The Officer should be given remedial training in safe storgae/handeling of weapons, A copy of any Dept policies that are relevant and a letter in his file. If after 6 months the officer has no further issues,the letter should be removed form his folder. Doing this will show the dept addressed the problem and took steps to correct it. after 6 months asumming no issues the letter gets removed. Everybody walks out of the deal ok. I cant see dinging the guy if he has been a good officer,people make mistakes. On the other hand I also wouldnt just ignore the issue like it never happened.


----------



## PBC FL Cop (Oct 22, 2003)

pablo said:


> The Officer should be given remedial training in safe storgae/handeling of weapons


What would this training consist of, having him hold a gun in one hand and a rattle in the other. Leaving the rattle on a table=good, but leaving a gun=bad. Without any remedial training, he'll probably let his son sleep with a loaded gun tonight and this may happen again, but the rattle training would straighten him right out.

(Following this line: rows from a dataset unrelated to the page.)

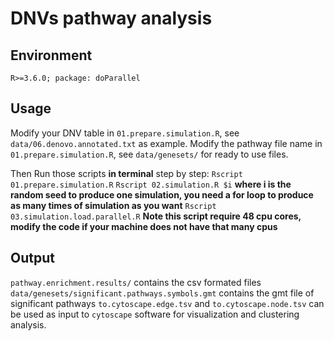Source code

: # DNVs pathway analysis
## Environment
`R>=3.6.0; package: doParallel`
## Usage
Modify your DNV table in `01.prepare.simulation.R`, see `data/06.denovo.annotated.txt` as example.
Modify the pathway file name in `01.prepare.simulation.R`, see `data/genesets/` for ready to use files.

Then Run those scripts **in terminal** step by step:
`Rscript 01.prepare.simulation.R`
`Rscript 02.simulation.R $i` **where i is the random seed to produce one simulation, you need a for loop to produce as many times of simulation as you want**
`Rscript 03.simulation.load.parallel.R` **Note this script require 48 cpu cores, modify the code if your machine does not have that many cpus**
## Output
`pathway.enrichment.results/` contains the csv formated files
`data/genesets/significant.pathways.symbols.gmt` contains the gmt file of significant pathways
`to.cytoscape.edge.tsv` and `to.cytoscape.node.tsv` can be used as input to `cytoscape` software for visualization and clustering analysis.

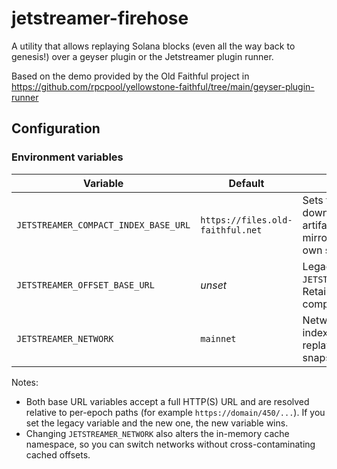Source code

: # jetstreamer-firehose

A utility that allows replaying Solana blocks (even all the way back to genesis!) over a geyser
plugin or the Jetstreamer plugin runner.

Based on the demo provided by the Old Faithful project in
https://github.com/rpcpool/yellowstone-faithful/tree/main/geyser-plugin-runner

## Configuration

### Environment variables

| Variable | Default | Effect |
|----------|---------|--------|
| `JETSTREAMER_COMPACT_INDEX_BASE_URL` | `https://files.old-faithful.net` | Sets the base URL used for downloading compact index CAR artifacts. Override this when mirroring Old Faithful data to your own storage. |
| `JETSTREAMER_OFFSET_BASE_URL` | _unset_ | Legacy alias for `JETSTREAMER_COMPACT_INDEX_BASE_URL`. Retained for backwards compatibility. |
| `JETSTREAMER_NETWORK` | `mainnet` | Network identifier appended to the index filenames. Use this to point the replay engine at alternative network snapshots (e.g. `testnet`). |

Notes:

- Both base URL variables accept a full HTTP(S) URL and are resolved relative to per-epoch paths (for example `https://domain/450/...`). If you set the legacy variable and the new one, the new variable wins.
- Changing `JETSTREAMER_NETWORK` also alters the in-memory cache namespace, so you can switch networks without cross-contaminating cached offsets.
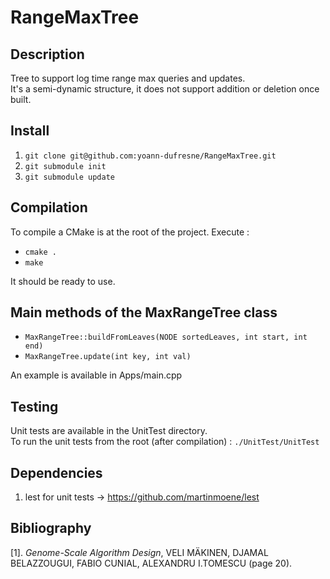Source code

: # RangeMaxTree

## Description
Tree to support log time range max queries and updates.<br>
It's a semi-dynamic structure, it does not support addition or deletion once built.

## Install

1. `git clone git@github.com:yoann-dufresne/RangeMaxTree.git`
2. `git submodule init`
3. `git submodule update`

## Compilation
To compile a CMake is at the root of the project.
Execute : 

- `cmake .`
- `make`

It should be ready to use.

## Main methods of the MaxRangeTree class

- `MaxRangeTree::buildFromLeaves(NODE sortedLeaves, int start, int end)`
- `MaxRangeTree.update(int key, int val)`

An example is available in Apps/main.cpp

## Testing 
Unit tests are available in the UnitTest directory.<br>
To run the unit tests from the root (after compilation) : `./UnitTest/UnitTest`

## Dependencies

1. lest for unit tests -> https://github.com/martinmoene/lest

## Bibliography
[1]. _Genome-Scale Algorithm Design_, VELI MÄKINEN, DJAMAL BELAZZOUGUI, FABIO CUNIAL, ALEXANDRU I.TOMESCU (page 20).
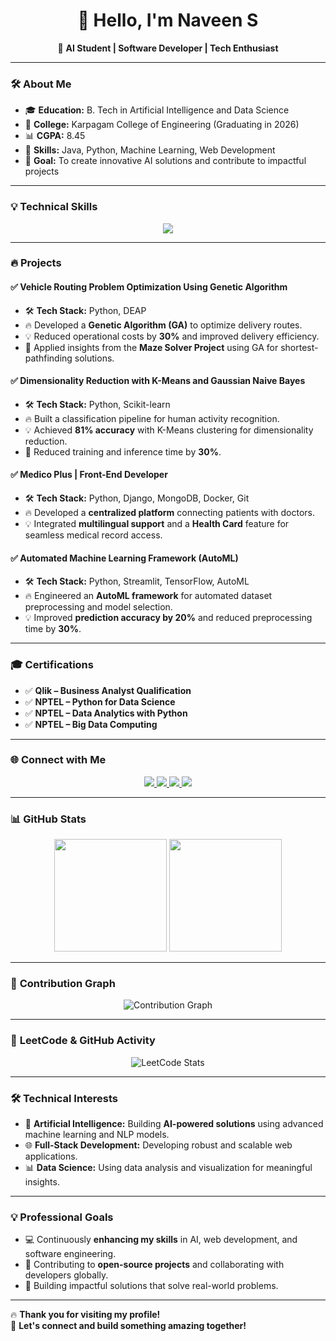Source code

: <h1 align="center">👋 Hello, I'm Naveen S</h1>
<p align="center">
🚀 <b>AI Student | Software Developer | Tech Enthusiast</b>  
</p>

---

### 🛠️ **About Me**
- 🎓 **Education:** B. Tech in Artificial Intelligence and Data Science  
- 🏫 **College:** Karpagam College of Engineering (Graduating in 2026)  
- 📊 **CGPA:** 8.45  
- 🌟 **Skills:** Java, Python, Machine Learning, Web Development  
- 🎯 **Goal:** To create innovative AI solutions and contribute to impactful projects  

---

### 💡 **Technical Skills**
<p align="center">
  <img src="https://skillicons.dev/icons?i=python,java,tensorflow,mongodb,docker,git,github,vscode,streamlit,react" />
</p>

---

### 🔥 **Projects**
#### ✅ **Vehicle Routing Problem Optimization Using Genetic Algorithm**
- 🛠️ **Tech Stack:** Python, DEAP  
- 🔥 Developed a **Genetic Algorithm (GA)** to optimize delivery routes.  
- 💡 Reduced operational costs by **30%** and improved delivery efficiency.  
- 🚀 Applied insights from the **Maze Solver Project** using GA for shortest-pathfinding solutions.  

#### ✅ **Dimensionality Reduction with K-Means and Gaussian Naive Bayes**
- 🛠️ **Tech Stack:** Python, Scikit-learn  
- 🔥 Built a classification pipeline for human activity recognition.  
- 💡 Achieved **81% accuracy** with K-Means clustering for dimensionality reduction.  
- 🚀 Reduced training and inference time by **30%**.  

#### ✅ **Medico Plus | Front-End Developer**
- 🛠️ **Tech Stack:** Python, Django, MongoDB, Docker, Git  
- 🔥 Developed a **centralized platform** connecting patients with doctors.  
- 💡 Integrated **multilingual support** and a **Health Card** feature for seamless medical record access.  

#### ✅ **Automated Machine Learning Framework (AutoML)**  
- 🛠️ **Tech Stack:** Python, Streamlit, TensorFlow, AutoML  
- 🔥 Engineered an **AutoML framework** for automated dataset preprocessing and model selection.  
- 💡 Improved **prediction accuracy by 20%** and reduced preprocessing time by **30%**.  

---

### 🎓 **Certifications**
- ✅ **Qlik – Business Analyst Qualification**  
- ✅ **NPTEL – Python for Data Science**  
- ✅ **NPTEL – Data Analytics with Python**  
- ✅ **NPTEL – Big Data Computing**

---

### 🌐 **Connect with Me**
<p align="center">
  <a href="https://leetcode.com/u/naveenselvan/">
    <img src="https://img.shields.io/badge/LeetCode-FFA116?style=for-the-badge&logo=leetcode&logoColor=black" />
  </a>
  <a href="https://github.com/naveencreation">
    <img src="https://img.shields.io/badge/GitHub-181717?style=for-the-badge&logo=github" />
  </a>
  <a href="https://www.linkedin.com/in/naveen0004/">
    <img src="https://img.shields.io/badge/LinkedIn-0A66C2?style=for-the-badge&logo=linkedin&logoColor=white" />
  </a>
  <a href="mailto:naveenselvan0004@gmail.com">
    <img src="https://img.shields.io/badge/Email-red?style=for-the-badge&logo=gmail" />
  </a>
</p>

---

### 📊 **GitHub Stats**
<p align="center">
  <img src="https://github-readme-stats.vercel.app/api?username=naveencreation&show_icons=true&theme=calm" height="180em" />
  <img src="https://github-readme-streak-stats.herokuapp.com/?user=naveencreation&theme=calm" height="180em" />
</p>

---

### 🚀 **Contribution Graph**
<p align="center">
  <img src="https://github-readme-activity-graph.vercel.app/graph?username=naveencreation&theme=github" alt="Contribution Graph" />
</p>

---

### 🚀 **LeetCode & GitHub Activity**
<p align="center">
  <img src="https://leetcard.jacoblin.cool/naveenselvan?ext=heatmap" alt="LeetCode Stats" />
</p>

---

### 🛠️ **Technical Interests**
- 🤖 **Artificial Intelligence:** Building **AI-powered solutions** using advanced machine learning and NLP models.  
- 🌐 **Full-Stack Development:** Developing robust and scalable web applications.  
- 📊 **Data Science:** Using data analysis and visualization for meaningful insights.  

---

### 💡 **Professional Goals**
- 💻 Continuously **enhancing my skills** in AI, web development, and software engineering.  
- 🌟 Contributing to **open-source projects** and collaborating with developers globally.  
- 🚀 Building impactful solutions that solve real-world problems.  

---

🔥 **Thank you for visiting my profile!**  
🌟 **Let's connect and build something amazing together!**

Would this be a 40 or 80 hour course????


----------



## PBC FL Cop (Oct 22, 2003)

Tuesday, May 16, 2006 *Officer disciplined over son's gun use*

Shot was fired inside station

*By Mary Jo Hill TELEGRAM & GAZETTE STAFF
[email protected]
*









*LEOMINSTER- *A police officer whose 7-year-old son fired a service weapon inside the police station last month has been disciplined, said Police Chief Peter F. Roddy.

Chief Roddy would neither identify the officer nor go into details about the discipline. The investigation was "strictly internal" and involved the officer's failure to secure his weapon, he said.

The chief said he would not name the officer because he does not want to embarrass the child, "who is absolutely devastated" by what happened. 

On April 20, the boy went into the station with his father, who was off duty at the time and wanted to show someone a demonstration model of a holster for his service weapon, a semi-automatic pistol, the chief has said.

As a safety precaution, the officer unloaded the gun before showing the pistol and holster to another officer.

When the father took back the Sig Sauer P226, he chambered one round and ejected the magazine so he could complete the loading.

After the officer placed the weapon on a nearby desk in preparation for loading the magazine, the child picked up the gun and shot the chambered round into the ceiling and roof.

Other officers were with the father and son in the isolated, "non-public" part of the station at the time when the child shot the firearm, the chief has said. Nobody works in the area above the ceiling.

Nobody was injured.

The child told his father he did not know the weapon was loaded, the chief said.

When asked whether a similar occurrence in a private home would have been treated differently, Chief Roddy said if there had been an accidental shooting police might not have found out.

If police had learned of a shooting, there would have been an investigation, but the chief questioned what the crime would have been.

If the incident had been reported to the state Department of Social Services and police officers had witnessed what occurred, the agency probably would have screened out the complaint, he said.

"There's no neglect here of the child," Chief Roddy said.

"We deal with firearms on a daily basis. Mistakes happen," he said. "We try to minimize those."

The officer realizes he is responsible and knows where the error was made, Chief Roddy said.

The chief said the officer is the last person he would imagine this happening to because he is usually so safety conscious.

The incident will not happen again, and that is the purpose of discipline, Chief Roddy said.

*Well said and by a chief no less!!!*


----------



## mpd61 (Aug 7, 2002)

Sounds like a good ending to me

:sl:


----------